* **WORK ITEM**
Below are the records; copy exactly the lines from the first through the one containing "one-digit numbers, you", both included, and leave out the pictures.

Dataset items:

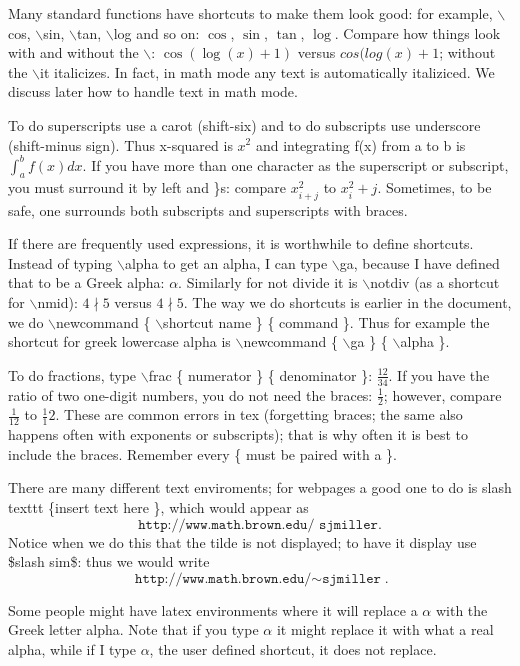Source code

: \documentclass[12pt,reqno]{amsart}
\newcommand{\ga}{\alpha}                  %
\newcommand{\notdiv}{\nmid}               %
\numberwithin{equation}{section}
\begin{document}
Many standard functions have shortcuts to make them look good: for
example, $\backslash$cos, $\backslash$sin, $\backslash$tan,
$\backslash$log and so on: $\cos$, $\sin$, $\tan$, $\log$. Compare
how things look with and without the $\backslash$: $\cos(\log(x) +
1)$ versus $cos(log(x)+1$; without the $\backslash$it italicizes.
In fact, in math mode any text is automatically italiziced. We
discuss later how to handle text in math mode.

To do superscripts use a carot (shift-six) and to do subscripts
use underscore (shift-minus sign). Thus x-squared is $x^2$ and
integrating f(x) from a to b is $\int_a^b f(x)dx$. If you have
more than one character as the superscript or subscript, you  must
surround it by left and \}s: compare $x^2_{i+j}$ to $x^2_i+j$.
Sometimes, to be safe, one surrounds both subscripts and
superscripts with braces.

If there are frequently used expressions, it is worthwhile to
define shortcuts. Instead of typing $\backslash$alpha to get an
alpha, I can type $\backslash$ga, because I have defined that to
be a Greek alpha: $\ga$. Similarly for not divide it is
$\backslash$notdiv (as a shortcut for $\backslash$nmid): $4
\notdiv 5$ versus $4 \nmid 5$. The way we do shortcuts is earlier
in the document, we do $\backslash$newcommand \{
$\backslash$shortcut name \} \{ command \}. Thus for example the
shortcut for greek lowercase alpha is $\backslash$newcommand \{
$\backslash$ga \} \{ $\backslash$alpha \}.

To do fractions, type $\backslash$frac \{ numerator \} \{
denominator \}: $\frac{12}{34}$. If you have the ratio of two
one-digit numbers, you do not need the braces: $\frac12$; however,
compare $\frac{1}{12}$ to $\frac112$. These are common errors in
tex (forgetting braces; the same also happens often with exponents
or subscripts); that is why often it is best to include the
braces. Remember every \{ must be paired with a \}.

There are many different text enviroments; for webpages a good one
to do is slash texttt \{insert text here \}, which would appear as
$$\texttt{http://www.math.brown.edu/~sjmiller}.$$ Notice when we do
this that the tilde is not displayed; to have it display use \$slash
sim\$: thus we would write
$$\texttt{http://www.math.brown.edu/$\sim$sjmiller}.$$

Some people might have latex environments where it will replace a
$\alpha$ with the Greek letter alpha. Note that if you type
$\alpha$ it might replace it with what a real alpha, while if I
type $\ga$, the user defined shortcut, it does not replace.
\end{document}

* **COMPLETED EXERCISE**
Source code

: \documentclass[12pt,reqno]{amsart}
\newcommand{\ga}{\alpha}                  %
\newcommand{\notdiv}{\nmid}               %
\numberwithin{equation}{section}
\begin{document}
Many standard functions have shortcuts to make them look good: for
example, $\backslash$cos, $\backslash$sin, $\backslash$tan,
$\backslash$log and so on: $\cos$, $\sin$, $\tan$, $\log$. Compare
how things look with and without the $\backslash$: $\cos(\log(x) +
1)$ versus $cos(log(x)+1$; without the $\backslash$it italicizes.
In fact, in math mode any text is automatically italiziced. We
discuss later how to handle text in math mode.

To do superscripts use a carot (shift-six) and to do subscripts
use underscore (shift-minus sign). Thus x-squared is $x^2$ and
integrating f(x) from a to b is $\int_a^b f(x)dx$. If you have
more than one character as the superscript or subscript, you  must
surround it by left and \}s: compare $x^2_{i+j}$ to $x^2_i+j$.
Sometimes, to be safe, one surrounds both subscripts and
superscripts with braces.

If there are frequently used expressions, it is worthwhile to
define shortcuts. Instead of typing $\backslash$alpha to get an
alpha, I can type $\backslash$ga, because I have defined that to
be a Greek alpha: $\ga$. Similarly for not divide it is
$\backslash$notdiv (as a shortcut for $\backslash$nmid): $4
\notdiv 5$ versus $4 \nmid 5$. The way we do shortcuts is earlier
in the document, we do $\backslash$newcommand \{
$\backslash$shortcut name \} \{ command \}. Thus for example the
shortcut for greek lowercase alpha is $\backslash$newcommand \{
$\backslash$ga \} \{ $\backslash$alpha \}.

To do fractions, type $\backslash$frac \{ numerator \} \{
denominator \}: $\frac{12}{34}$. If you have the ratio of two
one-digit numbers, you do not need the braces: $\frac12$; however,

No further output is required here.